━━━ Entries provided

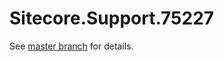 # Sitecore.Support.75227

See [master branch](https://github.com/sitecoresupport/Sitecore.Support.75227) for details.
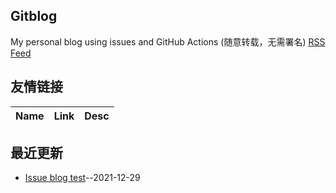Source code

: ## Gitblog
My personal blog using issues and GitHub Actions (随意转载，无需署名)
[RSS Feed](https://raw.githubusercontent.com/zheng7fu2/zheng7fu2.github.io/master/feed.xml)
## 友情链接
| Name | Link | Desc | 
 | ---- | ---- | ---- |
## 最近更新
- [Issue blog test](https://github.com/zheng7fu2/zheng7fu2.github.io/issues/1)--2021-12-29
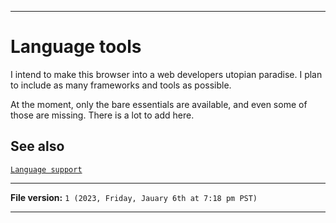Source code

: 
***

# Language tools

I intend to make this browser into a web developers utopian paradise. I plan to include as many frameworks and tools as possible.

At the moment, only the bare essentials are available, and even some of those are missing. There is a lot to add here.

## See also

[`Language support`](/Settings/!Language_Support/)

***

**File version:** `1 (2023, Friday, Jauary 6th at 7:18 pm PST)`

***
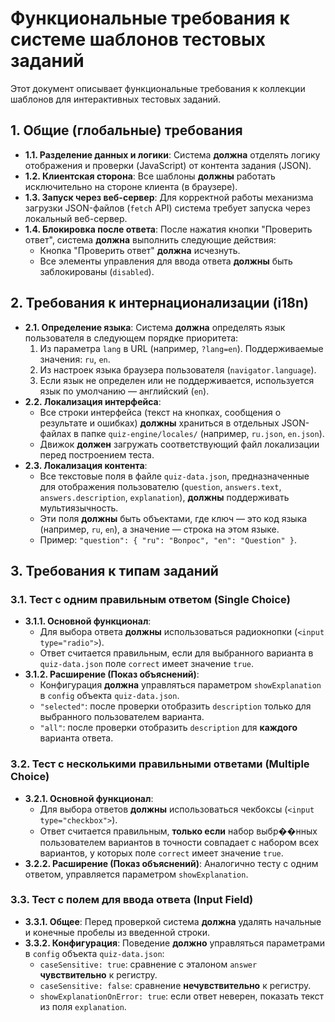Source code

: # Функциональные требования к системе шаблонов тестовых заданий

Этот документ описывает функциональные требования к коллекции шаблонов для интерактивных тестовых заданий.

## 1. Общие (глобальные) требования

-   **1.1. Разделение данных и логики**: Система **должна** отделять логику отображения и проверки (JavaScript) от контента задания (JSON).
-   **1.2. Клиентская сторона**: Все шаблоны **должны** работать исключительно на стороне клиента (в браузере).
-   **1.3. Запуск через веб-сервер**: Для корректной работы механизма загрузки JSON-файлов (`fetch` API) система требует запуска через локальный веб-сервер.
-   **1.4. Блокировка после ответа**: После нажатия кнопки "Проверить ответ", система **должна** выполнить следующие действия:
    -   Кнопка "Проверить ответ" **должна** исчезнуть.
    -   Все элементы управления для ввода ответа **должны** быть заблокированы (`disabled`).

## 2. Требования к интернационализации (i18n)

-   **2.1. Определение языка**: Система **должна** определять язык пользователя в следующем порядке приоритета:
    1.  Из параметра `lang` в URL (например, `?lang=en`). Поддерживаемые значения: `ru`, `en`.
    2.  Из настроек языка браузера пользователя (`navigator.language`).
    3.  Если язык не определен или не поддерживается, используется язык по умолчанию — английский (`en`).
-   **2.2. Локализация интерфейса**:
    -   Все строки интерфейса (текст на кнопках, сообщения о результате и ошибках) **должны** храниться в отдельных JSON-файлах в папке `quiz-engine/locales/` (например, `ru.json`, `en.json`).
    -   Движок **должен** загружать соответствующий файл локализации перед построением теста.
-   **2.3. Локализация контента**:
    -   Все текстовые поля в файле `quiz-data.json`, предназначенные для отображения пользователю (`question`, `answers.text`, `answers.description`, `explanation`), **должны** поддерживать мультиязычность.
    -   Эти поля **должны** быть объектами, где ключ — это код языка (например, `ru`, `en`), а значение — строка на этом языке.
    -   Пример: `"question": { "ru": "Вопрос", "en": "Question" }`.

## 3. Требования к типам заданий

### 3.1. Тест с одним правильным ответом (Single Choice)

-   **3.1.1. Основной функционал**:
    -   Для выбора ответа **должны** использоваться радиокнопки (`<input type="radio">`).
    -   Ответ считается правильным, если для выбранного варианта в `quiz-data.json` поле `correct` имеет значение `true`.
-   **3.1.2. Расширение (Показ объяснений)**:
    -   Конфигурация **должна** управляться параметром `showExplanation` в `config` объекта `quiz-data.json`.
    -   `"selected"`: после проверки отобразить `description` только для выбранного пользователем варианта.
    -   `"all"`: после проверки отобразить `description` для **каждого** варианта ответа.

### 3.2. Тест с несколькими правильными ответами (Multiple Choice)

-   **3.2.1. Основной функционал**:
    -   Для выбора ответов **должны** использоваться чекбоксы (`<input type="checkbox">`).
    -   Ответ считается правильным, **только если** набор выбр��нных пользователем вариантов в точности совпадает с набором всех вариантов, у которых поле `correct` имеет значение `true`.
-   **3.2.2. Расширение (Показ объяснений)**: Аналогично тесту с одним ответом, управляется параметром `showExplanation`.

### 3.3. Тест с полем для ввода ответа (Input Field)

-   **3.3.1. Общее**: Перед проверкой система **должна** удалять начальные и конечные пробелы из введенной строки.
-   **3.3.2. Конфигурация**: Поведение **должно** управляться параметрами в `config` объекта `quiz-data.json`:
    -   `caseSensitive: true`: сравнение с эталоном `answer` **чувствительно** к регистру.
    -   `caseSensitive: false`: сравнение **нечувствительно** к регистру.
    -   `showExplanationOnError: true`: если ответ неверен, показать текст из поля `explanation`.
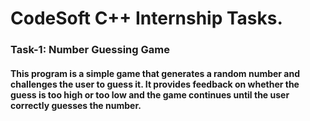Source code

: <h1> CodeSoft C++ Internship Tasks. </h1>

<h3> Task-1: Number Guessing Game </h3>
<h4> This program is a simple game that generates a random number and challenges the user to guess it. It provides feedback on whether the guess is too high or too low and the game continues until the user correctly guesses the number. </h4>
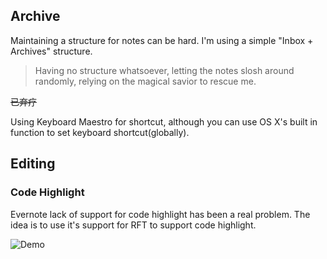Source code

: ## Archive

Maintaining a structure for notes can be hard. I'm using a simple "Inbox + Archives" structure.

>   Having no structure whatsoever, letting the notes slosh around randomly, relying on the magical savior to rescue me.

~~已弃疗~~

Using Keyboard Maestro for shortcut, although you can use OS X's built in function to set keyboard shortcut(globally).

## Editing

### Code Highlight

Evernote lack of support for code highlight has been a real problem. The idea is to use it's support for RFT to support code highlight.

![Demo](http://wanderer-miscellaneous.qiniudn.com/out.gif)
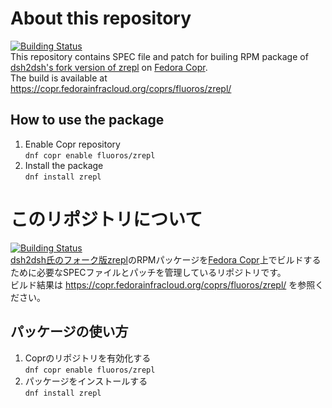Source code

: # About this repository
[![Building Status](https://copr.fedorainfracloud.org/coprs/fluoros/zrepl/package/zrepl/status_image/last_build.png)](https://copr.fedorainfracloud.org/coprs/fluoros/zrepl/monitor/)  
This repository contains SPEC file and patch for builing RPM package of [dsh2dsh's fork version of zrepl](https://github.com/dsh2dsh/zrepl) on [Fedora Copr](https://copr.fedorainfracloud.org/coprs/).  
The build is available at https://copr.fedorainfracloud.org/coprs/fluoros/zrepl/

## How to use the package
1. Enable Copr repository  
    `dnf copr enable fluoros/zrepl`
2. Install the package  
    `dnf install zrepl`


# このリポジトリについて
[![Building Status](https://copr.fedorainfracloud.org/coprs/fluoros/zrepl/package/zrepl/status_image/last_build.png)](https://copr.fedorainfracloud.org/coprs/fluoros/zrepl/monitor/)  
[dsh2dsh氏のフォーク版zrepl](https://github.com/dsh2dsh/zrepl)のRPMパッケージを[Fedora Copr](https://copr.fedorainfracloud.org/coprs/)上でビルドするために必要なSPECファイルとパッチを管理しているリポジトリです。  
ビルド結果は https://copr.fedorainfracloud.org/coprs/fluoros/zrepl/ を参照ください。

## パッケージの使い方
1. Coprのリポジトリを有効化する  
    `dnf copr enable fluoros/zrepl`
2. パッケージをインストールする  
    `dnf install zrepl`
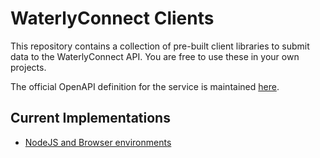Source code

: # WaterlyConnect Clients

This repository contains a collection of pre-built client
libraries to submit data to the WaterlyConnect API.  You are free
to use these in your own projects.

The official OpenAPI definition for the service is maintained [here](https://github.com/waterlyapp/waterlyconnect-docs).

## Current Implementations

* [NodeJS and Browser environments](./packages/nodejs-client/README.md)
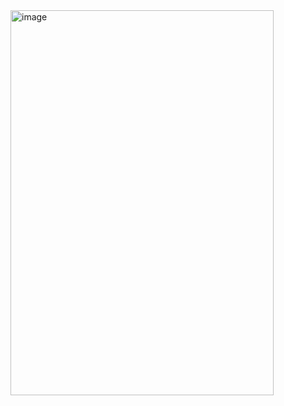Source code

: <img width="421" height="616" alt="image" src="https://github.com/user-attachments/assets/d5d28fe9-6de6-4435-b052-dc0083a0002e" />

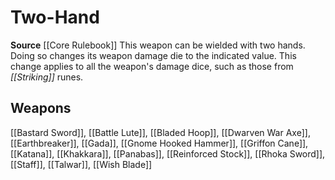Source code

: ﻿---
id: '198'
name: Two-Hand
rarity: Common
source: '[[DATABASE/source/Core Rulebook|Core Rulebook]]'
trait:
- Two-Hand
type: Trait

---
# Two-Hand

**Source** [[Core Rulebook]] 
This weapon can be wielded with two hands. Doing so changes its weapon damage die to the indicated value. This change applies to all the weapon's damage dice, such as those from _[[Striking]]_ runes.

## Weapons

[[Bastard Sword]], [[Battle Lute]], [[Bladed Hoop]], [[Dwarven War Axe]], [[Earthbreaker]], [[Gada]], [[Gnome Hooked Hammer]], [[Griffon Cane]], [[Katana]], [[Khakkara]], [[Panabas]], [[Reinforced Stock]], [[Rhoka Sword]], [[Staff]], [[Talwar]], [[Wish Blade]]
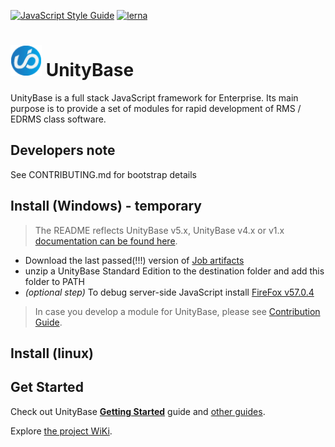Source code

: [![JavaScript Style Guide](https://img.shields.io/badge/code_style-standard-brightgreen.svg)](https://standardjs.com)
[![lerna](https://img.shields.io/badge/maintained%20with-lerna-cc00ff.svg)](https://lernajs.io/)

# <a href="https://unitybase.info/"> <img src="/img/ub-logo-c.png" height="50"/></a> UnityBase

UnityBase is a full stack JavaScript framework for Enterprise. Its main purpose is to provide a set of modules for rapid development of RMS / EDRMS class software.

## Developers note
  See CONTRIBUTING.md for bootstrap details 
 
## Install (Windows) - temporary

> The README reflects UnityBase v5.x, UnityBase v4.x or v1.x [documentation can be found here](https://git-pub.intecracy.com/unitybase/samples/tree/master/courses/tutorial).

  - Download the last passed(!!!) version of  [Job artifacts](https://git-pub.intecracy.com/pavel.mash/ub-server-ee/pipelines)
  - unzip a UnityBase Standard Edition to the destination folder and add this folder to PATH
  - _(optional step)_ To debug server-side JavaScript install [FireFox v57.0.4](https://ftp.mozilla.org/pub/firefox/releases/57.0.4/)

> In case you develop a module for UnityBase, please see [Contribution Guide](https://git-pub.intecracy.com/unitybase/ubjs/blob/master/CONTRIBUTING.md).

## Install (linux)



## Get Started

Check out UnityBase [**Getting Started**](https://git-pub.intecracy.com/unitybase/samples/tree/master/courses/tutorial-v5) guide 
and [other guides](https://git-pub.intecracy.com/unitybase/samples).

Explore [the project WiKi](https://git-pub.intecracy.com/unitybase/ubjs/wikis/home).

━━━━━━

What you are asked to do = Return the line that contains "## Install (linux)" along with every line after it through the end of the entries, exactly, adding nothing.

Output below =
## Install (linux)



## Get Started

Check out UnityBase [**Getting Started**](https://git-pub.intecracy.com/unitybase/samples/tree/master/courses/tutorial-v5) guide 
and [other guides](https://git-pub.intecracy.com/unitybase/samples).

Explore [the project WiKi](https://git-pub.intecracy.com/unitybase/ubjs/wikis/home).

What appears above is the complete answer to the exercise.